■ Given entries
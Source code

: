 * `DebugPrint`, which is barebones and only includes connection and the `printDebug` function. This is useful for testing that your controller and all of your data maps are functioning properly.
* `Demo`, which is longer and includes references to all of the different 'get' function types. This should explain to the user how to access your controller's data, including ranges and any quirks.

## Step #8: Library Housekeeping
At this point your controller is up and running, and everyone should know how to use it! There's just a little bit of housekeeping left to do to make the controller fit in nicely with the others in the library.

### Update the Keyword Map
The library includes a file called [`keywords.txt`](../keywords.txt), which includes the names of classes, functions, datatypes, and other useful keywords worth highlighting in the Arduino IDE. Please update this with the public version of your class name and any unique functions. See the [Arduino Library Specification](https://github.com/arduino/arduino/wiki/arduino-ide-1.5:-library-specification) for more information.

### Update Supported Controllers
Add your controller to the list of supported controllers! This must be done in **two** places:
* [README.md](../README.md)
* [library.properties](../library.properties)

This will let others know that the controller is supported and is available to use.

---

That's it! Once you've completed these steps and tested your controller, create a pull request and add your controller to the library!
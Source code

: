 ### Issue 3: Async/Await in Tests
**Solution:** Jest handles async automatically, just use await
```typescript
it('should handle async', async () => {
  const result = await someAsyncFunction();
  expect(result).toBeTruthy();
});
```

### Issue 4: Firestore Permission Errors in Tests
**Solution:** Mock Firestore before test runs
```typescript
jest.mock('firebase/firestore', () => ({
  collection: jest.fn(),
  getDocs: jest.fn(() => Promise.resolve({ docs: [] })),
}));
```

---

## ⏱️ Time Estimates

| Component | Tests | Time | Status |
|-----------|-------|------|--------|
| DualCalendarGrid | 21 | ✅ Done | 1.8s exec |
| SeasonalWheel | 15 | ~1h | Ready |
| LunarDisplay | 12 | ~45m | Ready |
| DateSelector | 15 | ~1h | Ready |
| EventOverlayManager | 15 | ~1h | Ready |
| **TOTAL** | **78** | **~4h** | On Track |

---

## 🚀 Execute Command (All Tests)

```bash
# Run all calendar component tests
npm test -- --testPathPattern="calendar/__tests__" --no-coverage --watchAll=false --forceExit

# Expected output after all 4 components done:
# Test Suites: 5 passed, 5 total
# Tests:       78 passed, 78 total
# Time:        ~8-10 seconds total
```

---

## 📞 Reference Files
* * *
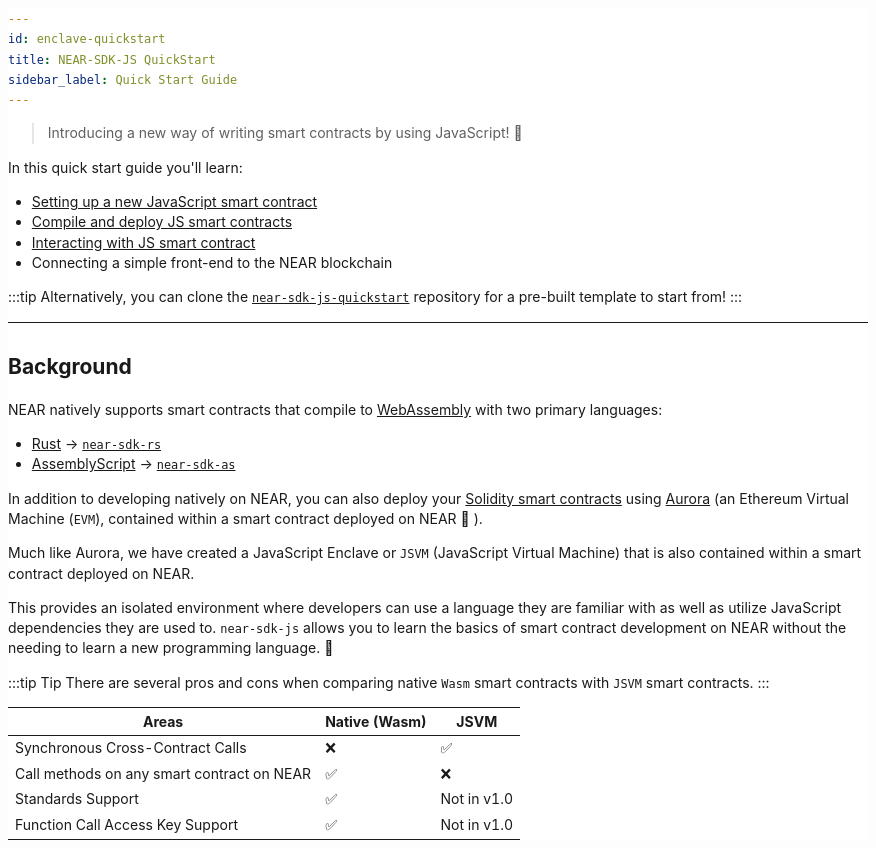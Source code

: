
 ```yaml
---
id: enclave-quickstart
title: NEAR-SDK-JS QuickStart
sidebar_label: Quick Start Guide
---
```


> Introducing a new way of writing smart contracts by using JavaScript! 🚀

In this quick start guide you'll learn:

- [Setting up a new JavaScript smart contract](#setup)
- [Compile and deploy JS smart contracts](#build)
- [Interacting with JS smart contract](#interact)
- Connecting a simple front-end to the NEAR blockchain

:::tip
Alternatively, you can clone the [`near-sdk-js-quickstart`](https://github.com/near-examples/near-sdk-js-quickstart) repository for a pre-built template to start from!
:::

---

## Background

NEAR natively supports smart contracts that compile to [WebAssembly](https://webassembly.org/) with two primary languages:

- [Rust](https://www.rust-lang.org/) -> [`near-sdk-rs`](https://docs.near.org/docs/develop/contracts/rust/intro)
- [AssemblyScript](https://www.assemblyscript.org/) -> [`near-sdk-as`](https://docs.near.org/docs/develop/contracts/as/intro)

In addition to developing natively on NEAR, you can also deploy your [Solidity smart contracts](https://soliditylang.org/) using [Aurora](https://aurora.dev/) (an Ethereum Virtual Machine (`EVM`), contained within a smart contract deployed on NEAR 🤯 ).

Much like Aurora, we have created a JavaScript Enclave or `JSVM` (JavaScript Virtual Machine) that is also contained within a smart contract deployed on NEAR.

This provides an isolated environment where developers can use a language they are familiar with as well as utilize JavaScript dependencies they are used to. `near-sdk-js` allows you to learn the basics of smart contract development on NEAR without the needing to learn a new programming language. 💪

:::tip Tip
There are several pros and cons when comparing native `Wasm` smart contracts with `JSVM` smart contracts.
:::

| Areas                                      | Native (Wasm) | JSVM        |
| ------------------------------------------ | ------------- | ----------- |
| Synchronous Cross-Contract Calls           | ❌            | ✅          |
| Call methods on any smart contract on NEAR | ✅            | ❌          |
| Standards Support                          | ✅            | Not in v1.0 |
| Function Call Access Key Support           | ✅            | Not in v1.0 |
---
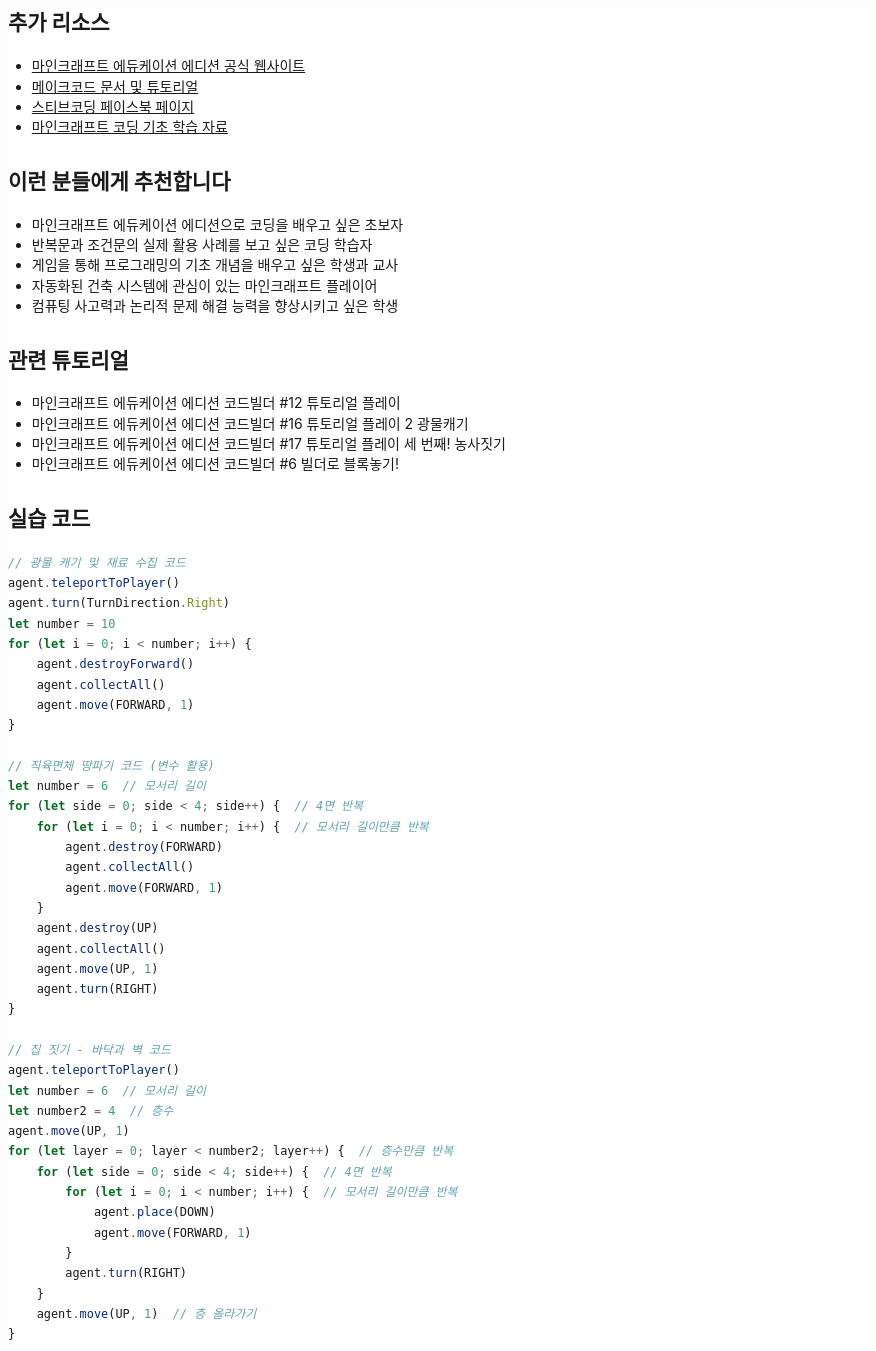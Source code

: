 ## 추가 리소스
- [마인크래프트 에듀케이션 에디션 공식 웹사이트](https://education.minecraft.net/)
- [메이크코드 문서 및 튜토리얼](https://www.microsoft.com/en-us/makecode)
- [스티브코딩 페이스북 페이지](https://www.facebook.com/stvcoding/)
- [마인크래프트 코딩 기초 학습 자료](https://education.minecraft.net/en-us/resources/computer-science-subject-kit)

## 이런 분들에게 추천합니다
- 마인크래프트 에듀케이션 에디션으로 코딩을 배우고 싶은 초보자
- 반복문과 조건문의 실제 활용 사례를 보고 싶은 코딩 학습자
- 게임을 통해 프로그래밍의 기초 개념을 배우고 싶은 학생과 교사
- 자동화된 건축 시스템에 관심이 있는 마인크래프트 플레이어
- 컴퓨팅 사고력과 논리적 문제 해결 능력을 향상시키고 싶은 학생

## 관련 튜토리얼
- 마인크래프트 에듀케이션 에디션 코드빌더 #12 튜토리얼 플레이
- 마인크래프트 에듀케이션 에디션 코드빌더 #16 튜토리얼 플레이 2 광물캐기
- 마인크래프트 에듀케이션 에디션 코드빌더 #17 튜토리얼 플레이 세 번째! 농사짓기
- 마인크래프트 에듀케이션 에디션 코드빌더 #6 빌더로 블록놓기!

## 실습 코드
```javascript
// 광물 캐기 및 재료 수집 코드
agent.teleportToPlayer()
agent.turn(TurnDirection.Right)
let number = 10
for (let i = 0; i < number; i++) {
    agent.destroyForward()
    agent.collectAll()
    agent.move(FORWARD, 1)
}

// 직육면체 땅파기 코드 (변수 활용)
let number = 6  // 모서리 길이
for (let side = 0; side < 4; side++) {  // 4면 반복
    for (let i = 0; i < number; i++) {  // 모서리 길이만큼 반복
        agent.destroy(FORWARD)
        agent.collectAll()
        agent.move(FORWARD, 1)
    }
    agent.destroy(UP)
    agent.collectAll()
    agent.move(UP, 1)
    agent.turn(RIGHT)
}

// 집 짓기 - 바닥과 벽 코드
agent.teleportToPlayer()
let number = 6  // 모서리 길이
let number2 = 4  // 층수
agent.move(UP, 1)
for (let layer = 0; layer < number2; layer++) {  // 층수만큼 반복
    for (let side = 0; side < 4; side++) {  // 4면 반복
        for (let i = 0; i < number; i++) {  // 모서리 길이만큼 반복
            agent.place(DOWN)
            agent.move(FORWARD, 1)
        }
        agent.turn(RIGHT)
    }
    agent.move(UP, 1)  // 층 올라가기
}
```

■ What to produce
Pull out all lines containing the word "https" from the entries above.

■ Expected answer
The library includes a file called [`keywords.txt`](../keywords.txt), which includes the names of classes, functions, datatypes, and other useful keywords worth highlighting in the Arduino IDE. Please update this with the public version of your class name and any unique functions. See the [Arduino Library Specification](https://github.com/arduino/arduino/wiki/arduino-ide-1.5:-library-specification) for more information.
Alternatively, you can clone the [`near-sdk-js-quickstart`](https://github.com/near-examples/near-sdk-js-quickstart) repository for a pre-built template to start from!
NEAR natively supports smart contracts that compile to [WebAssembly](https://webassembly.org/) with two primary languages:
- [Rust](https://www.rust-lang.org/) -> [`near-sdk-rs`](https://docs.near.org/docs/develop/contracts/rust/intro)
- [AssemblyScript](https://www.assemblyscript.org/) -> [`near-sdk-as`](https://docs.near.org/docs/develop/contracts/as/intro)
In addition to developing natively on NEAR, you can also deploy your [Solidity smart contracts](https://soliditylang.org/) using [Aurora](https://aurora.dev/) (an Ethereum Virtual Machine (`EVM`), contained within a smart contract deployed on NEAR 🤯 ).
- [마인크래프트 에듀케이션 에디션 공식 웹사이트](https://education.minecraft.net/)
- [메이크코드 문서 및 튜토리얼](https://www.microsoft.com/en-us/makecode)
- [스티브코딩 페이스북 페이지](https://www.facebook.com/stvcoding/)
- [마인크래프트 코딩 기초 학습 자료](https://education.minecraft.net/en-us/resources/computer-science-subject-kit)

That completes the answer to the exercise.